(Stored data)
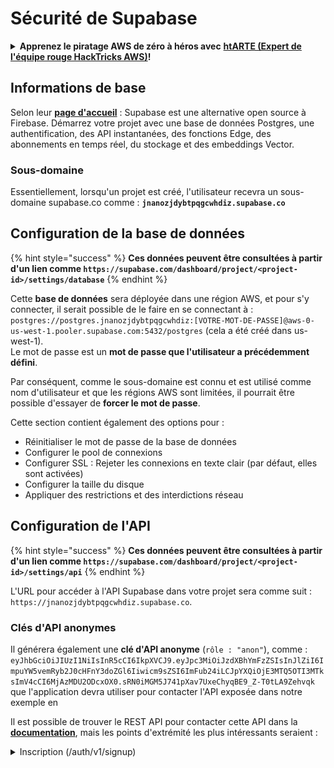 # Sécurité de Supabase

<details>

<summary><strong>Apprenez le piratage AWS de zéro à héros avec</strong> <a href="https://training.hacktricks.xyz/courses/arte"><strong>htARTE (Expert de l'équipe rouge HackTricks AWS)</strong></a><strong>!</strong></summary>

Autres façons de soutenir HackTricks :

- Si vous souhaitez voir votre **entreprise annoncée dans HackTricks** ou **télécharger HackTricks en PDF**, consultez les [**PLANS D'ABONNEMENT**](https://github.com/sponsors/carlospolop) !
- Obtenez le [**swag officiel PEASS & HackTricks**](https://peass.creator-spring.com)
- Découvrez [**La famille PEASS**](https://opensea.io/collection/the-peass-family), notre collection exclusive de [**NFTs**](https://opensea.io/collection/the-peass-family)
- **Rejoignez le** 💬 [**groupe Discord**](https://discord.gg/hRep4RUj7f) ou le [**groupe Telegram**](https://t.me/peass) ou **suivez-nous** sur **Twitter** 🐦 [**@hacktricks\_live**](https://twitter.com/hacktricks\_live)**.**
- **Partagez vos astuces de piratage en soumettant des PR aux** [**HackTricks**](https://github.com/carlospolop/hacktricks) et [**HackTricks Cloud**](https://github.com/carlospolop/hacktricks-cloud) dépôts GitHub.

</details>

## Informations de base

Selon leur [**page d'accueil**](https://supabase.com/) : Supabase est une alternative open source à Firebase. Démarrez votre projet avec une base de données Postgres, une authentification, des API instantanées, des fonctions Edge, des abonnements en temps réel, du stockage et des embeddings Vector.

### Sous-domaine

Essentiellement, lorsqu'un projet est créé, l'utilisateur recevra un sous-domaine supabase.co comme : **`jnanozjdybtpqgcwhdiz.supabase.co`**

## **Configuration de la base de données**

{% hint style="success" %}
**Ces données peuvent être consultées à partir d'un lien comme `https://supabase.com/dashboard/project/<project-id>/settings/database`**
{% endhint %}

Cette **base de données** sera déployée dans une région AWS, et pour s'y connecter, il serait possible de le faire en se connectant à : `postgres://postgres.jnanozjdybtpqgcwhdiz:[VOTRE-MOT-DE-PASSE]@aws-0-us-west-1.pooler.supabase.com:5432/postgres` (cela a été créé dans us-west-1).\
Le mot de passe est un **mot de passe que l'utilisateur a précédemment défini**.

Par conséquent, comme le sous-domaine est connu et est utilisé comme nom d'utilisateur et que les régions AWS sont limitées, il pourrait être possible d'essayer de **forcer le mot de passe**.

Cette section contient également des options pour :

- Réinitialiser le mot de passe de la base de données
- Configurer le pool de connexions
- Configurer SSL : Rejeter les connexions en texte clair (par défaut, elles sont activées)
- Configurer la taille du disque
- Appliquer des restrictions et des interdictions réseau

## Configuration de l'API

{% hint style="success" %}
**Ces données peuvent être consultées à partir d'un lien comme `https://supabase.com/dashboard/project/<project-id>/settings/api`**
{% endhint %}

L'URL pour accéder à l'API Supabase dans votre projet sera comme suit : `https://jnanozjdybtpqgcwhdiz.supabase.co`.

### Clés d'API anonymes

Il générera également une **clé d'API anonyme** (`rôle : "anon"`), comme : `eyJhbGciOiJIUzI1NiIsInR5cCI6IkpXVCJ9.eyJpc3MiOiJzdXBhYmFzZSIsInJlZiI6ImpuYW5vemRyb2J0cHFnY3doZGl6Iiwicm9sZSI6ImFub24iLCJpYXQiOjE3MTQ5OTI3MTksImV4cCI6MjAzMDU2ODcxOX0.sRN0iMGM5J741pXav7UxeChyqBE9_Z-T0tLA9Zehvqk` que l'application devra utiliser pour contacter l'API exposée dans notre exemple en&#x20;

Il est possible de trouver le REST API pour contacter cette API dans la [**documentation**](https://supabase.com/docs/reference/self-hosting-auth/returns-the-configuration-settings-for-the-gotrue-server), mais les points d'extrémité les plus intéressants seraient :

<details>

<summary>Inscription (/auth/v1/signup)</summary>
```
POST /auth/v1/signup HTTP/2
Host: id.io.net
Content-Length: 90
X-Client-Info: supabase-js-web/2.39.2
Sec-Ch-Ua: "Not-A.Brand";v="99", "Chromium";v="124"
Sec-Ch-Ua-Mobile: ?0
Authorization: Bearer eyJhbGciOiJIUzI1NiIsInR5cCI6IkpXVCJ9.eyJpc3MiOiJzdXBhYmFzZSIsInJlZiI6ImpuYW5vemRyb2J0cHFnY3doZGl6Iiwicm9sZSI6ImFub24iLCJpYXQiOjE3MTQ5OTI3MTksImV4cCI6MjAzMDU2ODcxOX0.sRN0iMGM5J741pXav7UxeChyqBE9_Z-T0tLA9Zehvqk
User-Agent: Mozilla/5.0 (Windows NT 10.0; Win64; x64) AppleWebKit/537.36 (KHTML, like Gecko) Chrome/124.0.6367.60 Safari/537.36
Content-Type: application/json;charset=UTF-8
Apikey: eyJhbGciOiJIUzI1NiIsInR5cCI6IkpXVCJ9.eyJpc3MiOiJzdXBhYmFzZSIsInJlZiI6ImpuYW5vemRyb2J0cHFnY3doZGl6Iiwicm9sZSI6ImFub24iLCJpYXQiOjE3MTQ5OTI3MTksImV4cCI6MjAzMDU2ODcxOX0.sRN0iMGM5J741pXav7UxeChyqBE9_Z-T0tLA9Zehvqk
Sec-Ch-Ua-Platform: "macOS"
Accept: */*
Origin: https://cloud.io.net
Sec-Fetch-Site: same-site
Sec-Fetch-Mode: cors
Sec-Fetch-Dest: empty
Referer: https://cloud.io.net/
Accept-Encoding: gzip, deflate, br
Accept-Language: en-GB,en-US;q=0.9,en;q=0.8
Priority: u=1, i

{"email":"test@exmaple.com","password":"SomeCOmplexPwd239."}
```
</details>

<details>

<summary>Connexion (/auth/v1/token?grant_type=password)</summary>
```
POST /auth/v1/token?grant_type=password HTTP/2
Host: hypzbtgspjkludjcnjxl.supabase.co
Content-Length: 80
X-Client-Info: supabase-js-web/2.39.2
Sec-Ch-Ua: "Not-A.Brand";v="99", "Chromium";v="124"
Sec-Ch-Ua-Mobile: ?0
Authorization: Bearer eyJhbGciOiJIUzI1NiIsInR5cCI6IkpXVCJ9.eyJpc3MiOiJzdXBhYmFzZSIsInJlZiI6ImpuYW5vemRyb2J0cHFnY3doZGl6Iiwicm9sZSI6ImFub24iLCJpYXQiOjE3MTQ5OTI3MTksImV4cCI6MjAzMDU2ODcxOX0.sRN0iMGM5J741pXav7UxeChyqBE9_Z-T0tLA9Zehvqk
User-Agent: Mozilla/5.0 (Windows NT 10.0; Win64; x64) AppleWebKit/537.36 (KHTML, like Gecko) Chrome/124.0.6367.60 Safari/537.36
Content-Type: application/json;charset=UTF-8
Apikey: eyJhbGciOiJIUzI1NiIsInR5cCI6IkpXVCJ9.eyJpc3MiOiJzdXBhYmFzZSIsInJlZiI6ImpuYW5vemRyb2J0cHFnY3doZGl6Iiwicm9sZSI6ImFub24iLCJpYXQiOjE3MTQ5OTI3MTksImV4cCI6MjAzMDU2ODcxOX0.sRN0iMGM5J741pXav7UxeChyqBE9_Z-T0tLA9Zehvqk
Sec-Ch-Ua-Platform: "macOS"
Accept: */*
Origin: https://cloud.io.net
Sec-Fetch-Site: same-site
Sec-Fetch-Mode: cors
Sec-Fetch-Dest: empty
Referer: https://cloud.io.net/
Accept-Encoding: gzip, deflate, br
Accept-Language: en-GB,en-US;q=0.9,en;q=0.8
Priority: u=1, i

{"email":"test@exmaple.com","password":"SomeCOmplexPwd239."}
```
</details>

Ainsi, chaque fois que vous découvrez un client utilisant supabase avec le sous-domaine qui leur a été accordé (il est possible qu'un sous-domaine de l'entreprise ait un CNAME sur leur sous-domaine supabase), vous pourriez essayer de **créer un nouveau compte sur la plateforme en utilisant l'API supabase**.

### Clés API secrètes / de rôle de service

Une clé API secrète sera également générée avec **`role: "service_role"`**. Cette clé API doit rester secrète car elle pourra contourner la **Sécurité au Niveau des Lignes**.

La clé API ressemble à ceci : `eyJhbGciOiJIUzI1NiIsInR5cCI6IkpXVCJ9.eyJpc3MiOiJzdXBhYmFzZSIsInJlZiI6ImpuYW5vemRyb2J0cHFnY3doZGl6Iiwicm9sZSI6InNlcnZpY2Vfcm9sZSIsImlhdCI6MTcxNDk5MjcxOSwiZXhwIjoyMDMwNTY4NzE5fQ.0a8fHGp3N_GiPq0y0dwfs06ywd-zhTwsm486Tha7354`

### Secret JWT

Un **Secret JWT** sera également généré afin que l'application puisse **créer et signer des jetons JWT personnalisés**.

## Authentification

### Inscriptions

{% hint style="success" %}
Par **défaut**, supabase permettra aux **nouveaux utilisateurs de créer des comptes** sur votre projet en utilisant les points d'API mentionnés précédemment.
{% endhint %}

Cependant, ces nouveaux comptes, par défaut, **devront valider leur adresse e-mail** pour pouvoir se connecter au compte. Il est possible d'activer **"Autoriser les connexions anonymes"** pour permettre aux gens de se connecter sans vérifier leur adresse e-mail. Cela pourrait donner accès à des **données inattendues** (ils obtiennent les rôles `public` et `authenticated`).\
C'est une très mauvaise idée car supabase facture par utilisateur actif, donc les gens pourraient créer des utilisateurs, se connecter et supabase facturera pour ceux-ci :

<figure><img src="../.gitbook/assets/image (1).png" alt=""><figcaption></figcaption></figure>

### Mots de passe et sessions

Il est possible d'indiquer la longueur minimale du mot de passe (par défaut), les exigences (non par défaut) et d'interdire l'utilisation de mots de passe divulgués.\
Il est recommandé d'**améliorer les exigences car celles par défaut sont faibles**.

* Sessions utilisateur : Il est possible de configurer le fonctionnement des sessions utilisateur (délais d'expiration, 1 session par utilisateur...)
* Protection contre les bots et les abus : Il est possible d'activer Captcha.

### Paramètres SMTP

Il est possible de définir un SMTP pour envoyer des e-mails.

### Paramètres avancés

* Définir le temps d'expiration des jetons d'accès (3600 par défaut)
* Définir pour détecter et révoquer les jetons de rafraîchissement potentiellement compromis et le délai d'expiration
* MFA : Indiquer combien de facteurs MFA peuvent être inscrits en même temps par utilisateur (10 par défaut)
* Connexions directes maximales à la base de données : Nombre maximal de connexions utilisées pour l'authentification (10 par défaut)
* Durée maximale de la demande : Temps maximum autorisé pour qu'une demande d'authentification dure (10s par défaut)

## Stockage

{% hint style="success" %}
Supabase permet de **stocker des fichiers** et de les rendre accessibles via une URL (il utilise des compartiments S3).
{% endhint %}

* Définir la limite de taille de fichier à téléverser (par défaut 50 Mo)
* La connexion S3 est donnée avec une URL comme : `https://jnanozjdybtpqgcwhdiz.supabase.co/storage/v1/s3`
* Il est possible de **demander des clés d'accès S3** qui sont formées par un `ID de clé d'accès` (par exemple `a37d96544d82ba90057e0e06131d0a7b`) et une `clé d'accès secrète` (par exemple `58420818223133077c2cec6712a4f909aec93b4daeedae205aa8e30d5a860628`)

## Fonctions Edge

Il est possible de **stocker des secrets** dans supabase également qui seront **accessibles par des fonctions Edge** (elles peuvent être créées et supprimées depuis le web, mais il n'est pas possible d'accéder directement à leur valeur).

* **What is needed**: Exactly the lines from the top of the entries through the line with "### Sous-domaine", inclusive, must be given again, with every picture omitted.

* **Answer for this exercise**:
 # Sécurité de Supabase

<details>

<summary><strong>Apprenez le piratage AWS de zéro à héros avec</strong> <a href="https://training.hacktricks.xyz/courses/arte"><strong>htARTE (Expert de l'équipe rouge HackTricks AWS)</strong></a><strong>!</strong></summary>

Autres façons de soutenir HackTricks :

- Si vous souhaitez voir votre **entreprise annoncée dans HackTricks** ou **télécharger HackTricks en PDF**, consultez les [**PLANS D'ABONNEMENT**](https://github.com/sponsors/carlospolop) !
- Obtenez le [**swag officiel PEASS & HackTricks**](https://peass.creator-spring.com)
- Découvrez [**La famille PEASS**](https://opensea.io/collection/the-peass-family), notre collection exclusive de [**NFTs**](https://opensea.io/collection/the-peass-family)
- **Rejoignez le** 💬 [**groupe Discord**](https://discord.gg/hRep4RUj7f) ou le [**groupe Telegram**](https://t.me/peass) ou **suivez-nous** sur **Twitter** 🐦 [**@hacktricks\_live**](https://twitter.com/hacktricks\_live)**.**
- **Partagez vos astuces de piratage en soumettant des PR aux** [**HackTricks**](https://github.com/carlospolop/hacktricks) et [**HackTricks Cloud**](https://github.com/carlospolop/hacktricks-cloud) dépôts GitHub.

</details>

## Informations de base

Selon leur [**page d'accueil**](https://supabase.com/) : Supabase est une alternative open source à Firebase. Démarrez votre projet avec une base de données Postgres, une authentification, des API instantanées, des fonctions Edge, des abonnements en temps réel, du stockage et des embeddings Vector.

### Sous-domaine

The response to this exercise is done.